Social Swarm is an open think tank initiated by the German privacy and digital
rights NGO FoeBuD. They are attempting to research and co-ordinate the many
and varied efforts in decentralised, secure social networking. You should
visit their wiki, where they have collected many resources from across the
net, so we can get a handle on the many different projects and their statuses,
as well as talk tactics with regards to that deciding factor, _traction_. You
should also sign up to their mailing list if you are at all interested in
these ideas.

<http://wiki.socialswarm.net/index.php/Main_Page>

Also, have a look at Secushare. Today I also attended a talk by some of the
members of this project, and it seems extremely promising. They know what the
hell they are doing, with something like a century of combined experience in
the field. It's fully distributed, based on GNUnet, (similar to tor) and has
some very innovative ideas around using the trust network implicit in the
social graph for routing and distribution of data.

<http://secushare.org/>

(Note that I do not necessarily represent the social swarm collective, I only
just met them today ;)

------
rmc
This article is lacking on any sort of details. It's not even clear if they
are building a "facebook". The technical standards they think there can reuse
include things like oauth and openid. OpenID does not a social network make.

It also talks about solutions looking for problems, likkr RDF. I don't think
the semantic web will be a social network for the 99%.

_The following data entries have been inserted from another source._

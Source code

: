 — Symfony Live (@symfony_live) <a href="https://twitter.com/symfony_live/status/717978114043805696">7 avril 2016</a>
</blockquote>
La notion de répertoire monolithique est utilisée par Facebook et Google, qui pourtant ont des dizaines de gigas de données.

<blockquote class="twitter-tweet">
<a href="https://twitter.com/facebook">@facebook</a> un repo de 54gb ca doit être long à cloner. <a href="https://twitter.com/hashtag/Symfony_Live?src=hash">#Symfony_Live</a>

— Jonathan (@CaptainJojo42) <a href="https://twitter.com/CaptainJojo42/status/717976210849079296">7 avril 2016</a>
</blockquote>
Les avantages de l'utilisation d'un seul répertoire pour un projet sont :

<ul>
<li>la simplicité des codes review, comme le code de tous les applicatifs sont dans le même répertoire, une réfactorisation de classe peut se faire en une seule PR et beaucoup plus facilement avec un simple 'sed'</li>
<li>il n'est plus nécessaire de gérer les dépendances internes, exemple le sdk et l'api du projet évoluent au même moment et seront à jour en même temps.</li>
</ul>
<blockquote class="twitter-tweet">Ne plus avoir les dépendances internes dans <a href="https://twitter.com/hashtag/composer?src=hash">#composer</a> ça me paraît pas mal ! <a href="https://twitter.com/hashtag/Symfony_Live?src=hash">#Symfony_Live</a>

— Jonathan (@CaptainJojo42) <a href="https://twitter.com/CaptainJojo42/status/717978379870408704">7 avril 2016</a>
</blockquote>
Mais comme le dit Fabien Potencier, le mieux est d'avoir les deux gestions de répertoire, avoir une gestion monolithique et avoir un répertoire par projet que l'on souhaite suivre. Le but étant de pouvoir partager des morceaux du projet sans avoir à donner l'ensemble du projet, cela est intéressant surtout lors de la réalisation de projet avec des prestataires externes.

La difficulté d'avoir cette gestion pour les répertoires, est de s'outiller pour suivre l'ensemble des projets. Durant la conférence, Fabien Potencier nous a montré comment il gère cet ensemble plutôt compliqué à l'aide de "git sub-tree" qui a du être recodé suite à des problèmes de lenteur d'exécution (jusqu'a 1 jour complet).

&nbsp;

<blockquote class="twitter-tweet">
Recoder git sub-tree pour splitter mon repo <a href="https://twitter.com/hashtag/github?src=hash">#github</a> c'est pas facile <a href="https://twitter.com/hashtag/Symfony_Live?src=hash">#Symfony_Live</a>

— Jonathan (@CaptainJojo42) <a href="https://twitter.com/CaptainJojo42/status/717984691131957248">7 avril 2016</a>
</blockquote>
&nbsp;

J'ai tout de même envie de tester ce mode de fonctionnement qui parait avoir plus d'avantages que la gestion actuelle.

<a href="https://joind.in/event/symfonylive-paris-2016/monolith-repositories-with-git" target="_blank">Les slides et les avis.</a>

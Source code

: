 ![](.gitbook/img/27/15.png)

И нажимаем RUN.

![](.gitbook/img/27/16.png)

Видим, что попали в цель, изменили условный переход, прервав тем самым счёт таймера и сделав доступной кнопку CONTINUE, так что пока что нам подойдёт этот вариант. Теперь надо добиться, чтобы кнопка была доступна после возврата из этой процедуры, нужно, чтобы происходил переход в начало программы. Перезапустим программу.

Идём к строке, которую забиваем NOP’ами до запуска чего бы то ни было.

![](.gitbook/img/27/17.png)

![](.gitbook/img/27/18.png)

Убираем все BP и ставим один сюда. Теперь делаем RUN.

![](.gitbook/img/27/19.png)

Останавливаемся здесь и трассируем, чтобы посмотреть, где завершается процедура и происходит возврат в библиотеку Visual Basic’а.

The biggest problem with building a new social network is traction, ie users.
This is a social, not technical, problem. If the occupy groups want to stop
Facebook, they could try to get all people to never use it for occupy stuff.

------
blhack
Can we say that the "99%" term has now officially jumped the shark?

------
akozak
Honest question: What about this platform will make it immune to subpoenas
(since the author mentioned that specifically)?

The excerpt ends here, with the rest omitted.